_Task brief_
Starting at the line containing "cross-compiler." and ending at the line containing "http://re2c.org/", print every line of the material below exactly, both ends included, and stop there.

_The data_
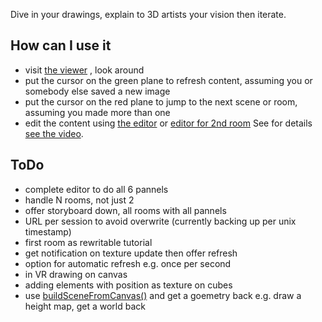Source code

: Dive in your drawings, explain to 3D artists your vision then iterate.

## How can I use it
- visit [the viewer](http://vatelier.net/MyDemo/Storyboard/) , look around
- put the cursor on the green plane to refresh content, assuming you or somebody else saved a new image
- put the cursor on the red plane to jump to the next scene or room, assuming you made more than one
- edit the content using [the editor](http://vatelier.net/MyDemo/Storyboard/Editor/) or [editor for 2nd room](http://vatelier.net/MyDemo/Storyboard/EditorRoom2/)
See for details [see the video](https://www.youtube.com/watch?v=KNr7xdc69fU).

## ToDo
- complete editor to do all 6 pannels
- handle N rooms, not just 2
- offer storyboard down, all rooms with all pannels
- URL per session to avoid overwrite (currently backing up per unix timestamp)
- first room as rewritable tutorial
- get notification on texture update then offer refresh
- option for automatic refresh e.g. once per second
- in VR drawing on canvas
- adding elements with position as texture on cubes
- use [buildSceneFromCanvas()](http://www.loganfamily.karoo.net/logo/index.html) and get a goemetry back e.g. draw a height map, get a world back

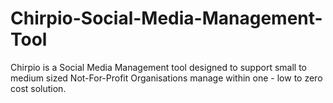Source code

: # Chirpio-Social-Media-Management-Tool
Chirpio is a Social Media Management tool designed to support small to medium sized Not-For-Profit Organisations manage within one - low to zero cost solution. 

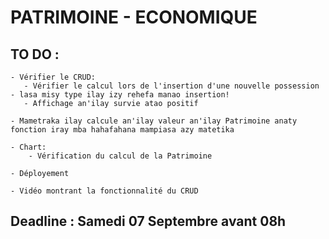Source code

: # PATRIMOINE - ECONOMIQUE

## TO DO :

    - Vérifier le CRUD:
       - Vérifier le calcul lors de l'insertion d'une nouvelle possession - lasa misy type ilay izy rehefa manao insertion!
       - Affichage an'ilay survie atao positif

    - Mametraka ilay calcule an'ilay valeur an'ilay Patrimoine anaty fonction iray mba hahafahana mampiasa azy matetika

    - Chart:
        - Vérification du calcul de la Patrimoine

    - Déployement

    - Vidéo montrant la fonctionnalité du CRUD

## Deadline : Samedi 07 Septembre avant 08h
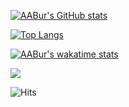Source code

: [![AABur's GitHub stats](https://github-readme-stats.vercel.app/api?username=AABur&show_icons=true)](https://github.com/anuraghazra/github-readme-stats)

[![Top Langs](https://github-readme-stats.vercel.app/api/top-langs/?username=AABur&layout=compact&langs_count=6)](https://github.com/anuraghazra/github-readme-stats)

[![AABur's wakatime stats](https://github-readme-stats.vercel.app/api/wakatime?username=AABur&layout=compact&langs_count=6)](https://wakatime.com/@AABur)

![](https://komarev.com/ghpvc/?username=AABur&label=PROFILE+VIEWS)

![Hits](https://hitcounter.pythonanywhere.com/count/tag.svg?url=https://github.com/AABur)



<!--
![Metrics](https://metrics.lecoq.io/aabur)

[![AABur's GitHub stats](https://github-readme-stats.vercel.app/api?username=AABur&show_icons=true)](https://github.com/anuraghazra/github-readme-stats)

**AABur/AABur** is a ✨ _special_ ✨ repository because its `README.md` (this file) appears on your GitHub profile.

Here are some ideas to get you started:

- 🔭 I’m currently working on ...
- 🌱 I’m currently learning ...
- 👯 I’m looking to collaborate on ...
- 🤔 I’m looking for help with ...
- 💬 Ask me about ...
- 📫 How to reach me: ...
- 😄 Pronouns: ...
- ⚡ Fun fact: ...
-->
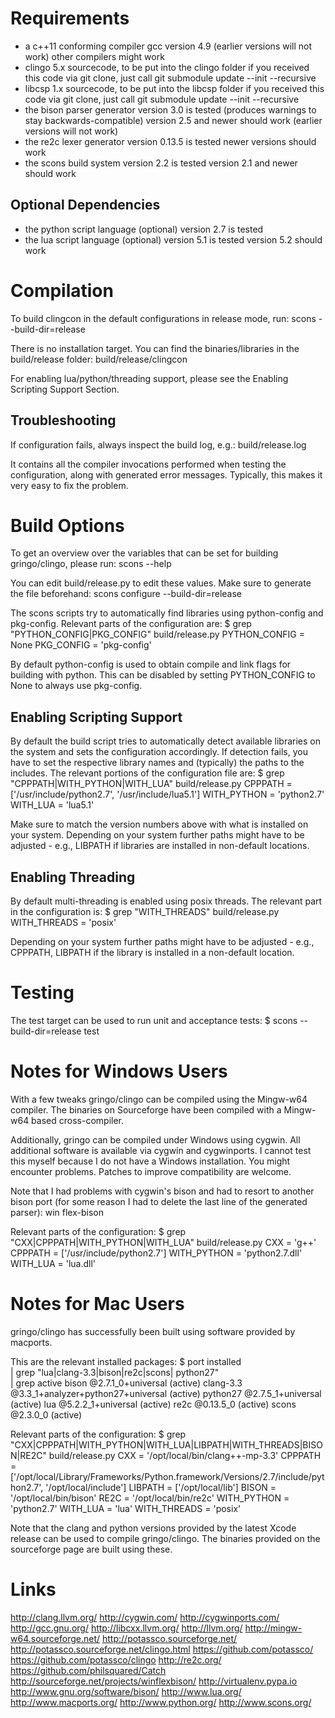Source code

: Requirements
============

- a c++11 conforming compiler
    gcc version 4.9 (earlier versions will not work)
    other compilers might work
- clingo 5.x sourcecode,
    to be put into the clingo folder
    if you received this code via git clone, just call
    git submodule update --init --recursive
- libcsp 1.x sourcecode,
    to be put into the libcsp folder
    if you received this code via git clone, just call
    git submodule update --init --recursive
- the bison parser generator
    version 3.0 is tested (produces warnings to stay backwards-compatible)
    version 2.5 and newer should work (earlier versions will not work)
- the re2c lexer generator
    version 0.13.5 is tested
    newer versions should work
- the scons build system
    version 2.2 is tested
    version 2.1 and newer should work

Optional Dependencies
---------------------

- the python script language (optional)
    version 2.7 is tested
- the lua script language (optional)
    version 5.1 is tested
    version 5.2 should work

Compilation
===========

To build clingcon in the default configurations in release
mode, run:
    scons --build-dir=release

There is no installation target.
You can find the binaries/libraries in the build/release folder:
    build/release/clingcon

For enabling lua/python/threading support, please see the Enabling Scripting
Support Section.

Troubleshooting
---------------

If configuration fails, always inspect the build log, e.g.:
    build/release.log

It contains all the compiler invocations performed when testing the
configuration, along with generated error messages.  Typically, this makes it
very easy to fix the problem.


Build Options
=============

To get an overview over the variables that can be set for building
gringo/clingo, please run:
    scons --help

You can edit build/release.py to edit these values. Make sure to generate the
file beforehand:
    scons configure --build-dir=release

The scons scripts try to automatically find libraries using python-config and
pkg-config.  Relevant parts of the configuration are:
    $ grep "PYTHON_CONFIG\|PKG_CONFIG" build/release.py
    PYTHON_CONFIG = None
    PKG_CONFIG = 'pkg-config'

By default python-config is used to obtain compile and link flags for building
with python.  This can be disabled by setting PYTHON_CONFIG to None to always
use pkg-config.


Enabling Scripting Support
--------------------------

By default the build script tries to automatically detect available libraries
on the system and sets the configuration accordingly.  If detection fails, you
have to set the respective library names and (typically) the paths to the
includes. The relevant portions of the configuration file are:
    $ grep "CPPPATH\|WITH_PYTHON\|WITH_LUA" build/release.py
    CPPPATH     = ['/usr/include/python2.7', '/usr/include/lua5.1']
    WITH_PYTHON = 'python2.7'
    WITH_LUA    = 'lua5.1'

Make sure to match the version numbers above with what is installed on your
system.  Depending on your system further paths might have to be adjusted -
e.g., LIBPATH if libraries are installed in non-default locations.

Enabling Threading
------------------

By default multi-threading is enabled using posix threads.  The relevant part
in the configuration is:
    $ grep "WITH_THREADS" build/release.py
    WITH_THREADS = 'posix'

Depending on your system further paths might have to be adjusted - e.g.,
CPPPATH, LIBPATH if the library is installed in a non-default location.


Testing
=======

The test target can be used to run unit and acceptance tests:
    $ scons --build-dir=release test

Notes for Windows Users
=======================

With a few tweaks gringo/clingo can be compiled using the Mingw-w64 compiler.
The binaries on Sourceforge have been compiled with a Mingw-w64 based
cross-compiler.

Additionally, gringo can be compiled under Windows using cygwin.  All
additional software is available via cygwin and cygwinports.  I cannot test
this myself because I do not have a Windows installation.  You might encounter
problems.  Patches to improve compatibility are welcome.

Note that I had problems with cygwin's bison and had to resort to another bison
port (for some reason I had to delete the last line of the generated parser):
    win flex-bison

Relevant parts of the configuration:
$ grep "CXX\|CPPPATH\|WITH_PYTHON\|WITH_LUA" build/release.py
CXX          = 'g++'
CPPPATH      = ['/usr/include/python2.7']
WITH_PYTHON  = 'python2.7.dll'
WITH_LUA     = 'lua.dll'


Notes for Mac Users
===================

gringo/clingo has successfully been built using software provided by macports.

This are the relevant installed packages:
    $ port installed \
        | grep "lua\|clang-3.3\|bison\|re2c\|scons\| python27" \
        | grep active
    bison @2.7.1_0+universal (active)
    clang-3.3 @3.3_1+analyzer+python27+universal (active)
    python27 @2.7.5_1+universal (active)
    lua @5.2.2_1+universal (active)
    re2c @0.13.5_0 (active)
    scons @2.3.0_0 (active)

Relevant parts of the configuration:
    $ grep "CXX\|CPPPATH\|WITH_PYTHON\|WITH_LUA\|LIBPATH\|WITH_THREADS\|BISON\|RE2C" build/release.py
    CXX          = '/opt/local/bin/clang++-mp-3.3'
    CPPPATH      = ['/opt/local/Library/Frameworks/Python.framework/Versions/2.7/include/python2.7', '/opt/local/include']
    LIBPATH      = ['/opt/local/lib']
    BISON        = '/opt/local/bin/bison'
    RE2C         = '/opt/local/bin/re2c'
    WITH_PYTHON  = 'python2.7'
    WITH_LUA     = 'lua'
    WITH_THREADS = 'posix'

Note that the clang and python versions provided by the latest Xcode release
can be used to compile gringo/clingo.  The binaries provided on the sourceforge
page are built using these.


Links
=====

http://clang.llvm.org/
http://cygwin.com/
http://cygwinports.com/
http://gcc.gnu.org/
http://libcxx.llvm.org/
http://llvm.org/
http://mingw-w64.sourceforge.net/
http://potassco.sourceforge.net/
http://potassco.sourceforge.net/clingo.html
https://github.com/potassco/
https://github.com/potassco/clingo
http://re2c.org/
https://github.com/philsquared/Catch
http://sourceforge.net/projects/winflexbison/
http://virtualenv.pypa.io
http://www.gnu.org/software/bison/
http://www.lua.org/
http://www.macports.org/
http://www.python.org/
http://www.scons.org/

_Response to this task_
cross-compiler.

Additionally, gringo can be compiled under Windows using cygwin.  All
additional software is available via cygwin and cygwinports.  I cannot test
this myself because I do not have a Windows installation.  You might encounter
problems.  Patches to improve compatibility are welcome.

Note that I had problems with cygwin's bison and had to resort to another bison
port (for some reason I had to delete the last line of the generated parser):
    win flex-bison

Relevant parts of the configuration:
$ grep "CXX\|CPPPATH\|WITH_PYTHON\|WITH_LUA" build/release.py
CXX          = 'g++'
CPPPATH      = ['/usr/include/python2.7']
WITH_PYTHON  = 'python2.7.dll'
WITH_LUA     = 'lua.dll'


Notes for Mac Users
===================

gringo/clingo has successfully been built using software provided by macports.

This are the relevant installed packages:
    $ port installed \
        | grep "lua\|clang-3.3\|bison\|re2c\|scons\| python27" \
        | grep active
    bison @2.7.1_0+universal (active)
    clang-3.3 @3.3_1+analyzer+python27+universal (active)
    python27 @2.7.5_1+universal (active)
    lua @5.2.2_1+universal (active)
    re2c @0.13.5_0 (active)
    scons @2.3.0_0 (active)

Relevant parts of the configuration:
    $ grep "CXX\|CPPPATH\|WITH_PYTHON\|WITH_LUA\|LIBPATH\|WITH_THREADS\|BISON\|RE2C" build/release.py
    CXX          = '/opt/local/bin/clang++-mp-3.3'
    CPPPATH      = ['/opt/local/Library/Frameworks/Python.framework/Versions/2.7/include/python2.7', '/opt/local/include']
    LIBPATH      = ['/opt/local/lib']
    BISON        = '/opt/local/bin/bison'
    RE2C         = '/opt/local/bin/re2c'
    WITH_PYTHON  = 'python2.7'
    WITH_LUA     = 'lua'
    WITH_THREADS = 'posix'

Note that the clang and python versions provided by the latest Xcode release
can be used to compile gringo/clingo.  The binaries provided on the sourceforge
page are built using these.


Links
=====

http://clang.llvm.org/
http://cygwin.com/
http://cygwinports.com/
http://gcc.gnu.org/
http://libcxx.llvm.org/
http://llvm.org/
http://mingw-w64.sourceforge.net/
http://potassco.sourceforge.net/
http://potassco.sourceforge.net/clingo.html
https://github.com/potassco/
https://github.com/potassco/clingo
http://re2c.org/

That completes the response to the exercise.